WHAT THE EXERCISE ASKS — Exactly as written, transcribe the lines that run from the one containing "the objective of" to the end of the records below.

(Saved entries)

• • • • • • •

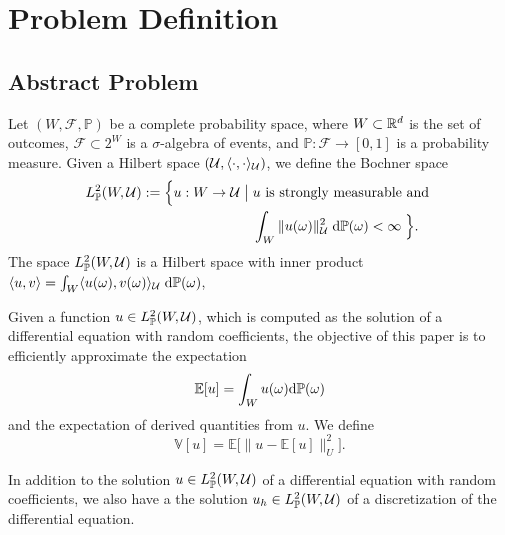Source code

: 
\section{Problem Definition}\label{sec:problem}

\subsection{Abstract Problem} \label{sec:abstract_problem}
Let $(W, \mathcal{F}, \mathbb{P})$ be a complete probability space, where
$W \subset \mathbb{R}^d$ is the set of outcomes, $\mathcal{F} \subset 2^{W}$ is a
$\sigma$-algebra of events, and $\mathbb{P}: \mathcal{F} \to [0,1]$ is a
probability measure. Given a Hilbert space $(\mathcal{U}, \langle \cdot, \cdot \rangle_{\mathcal{U}})$, we define the Bochner space
\begin{align*}
  L_{\mathbb{P}}^2(W, \mathcal{U}) := \Big\{ u: W \rightarrow \mathcal{U} \;\big|\; & u \mbox{ is strongly measurable and } \\
                                                                 & \int_W \| u(\omega) \|_{\mathcal{U}}^2 \; \textup{d}\mathbb{P}(\omega) < \infty \; \Big\}.
\end{align*}
The space $ L_{\mathbb{P}}^2(W, \mathcal{U})$ is a Hilbert space with inner product $ \langle u, v \rangle =  \int_W  \langle  u(\omega) , v(\omega)  \rangle_{\mathcal{U}} \; \textup{d}\mathbb{P}(\omega)$,

Given a function $u \in   L_{\mathbb{P}}^2(W, \mathcal{U})$, which is computed as the solution of a differential equation with random coefficients,
the objective of this paper is to  efficiently approximate the expectation
 \begin{equation}   \label{eq:expectation_of_u}
      \mathbb{E}[ u ] = \int_W u(\omega)  \textup{d}\mathbb{P}(\omega)
 \end{equation}
 and the expectation of derived quantities from $u$. We define
\[
           \mathbb{V}[u] = \mathbb{E}\big[  \| u - \mathbb{E}[u]  \|_U^2 \big].
 \]

In addition to the solution  $u \in   L_{\mathbb{P}}^2(W, \mathcal{U})$ of a differential equation with random coefficients, we also have a 
the solution $u_h \in   L_{\mathbb{P}}^2(W, \mathcal{U})$ of a discretization of the differential equation.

• • • • • • •

TASK SOLUTION —
the objective of this paper is to  efficiently approximate the expectation
 \begin{equation}   \label{eq:expectation_of_u}
      \mathbb{E}[ u ] = \int_W u(\omega)  \textup{d}\mathbb{P}(\omega)
 \end{equation}
 and the expectation of derived quantities from $u$. We define
\[
           \mathbb{V}[u] = \mathbb{E}\big[  \| u - \mathbb{E}[u]  \|_U^2 \big].
 \]

In addition to the solution  $u \in   L_{\mathbb{P}}^2(W, \mathcal{U})$ of a differential equation with random coefficients, we also have a 
the solution $u_h \in   L_{\mathbb{P}}^2(W, \mathcal{U})$ of a discretization of the differential equation.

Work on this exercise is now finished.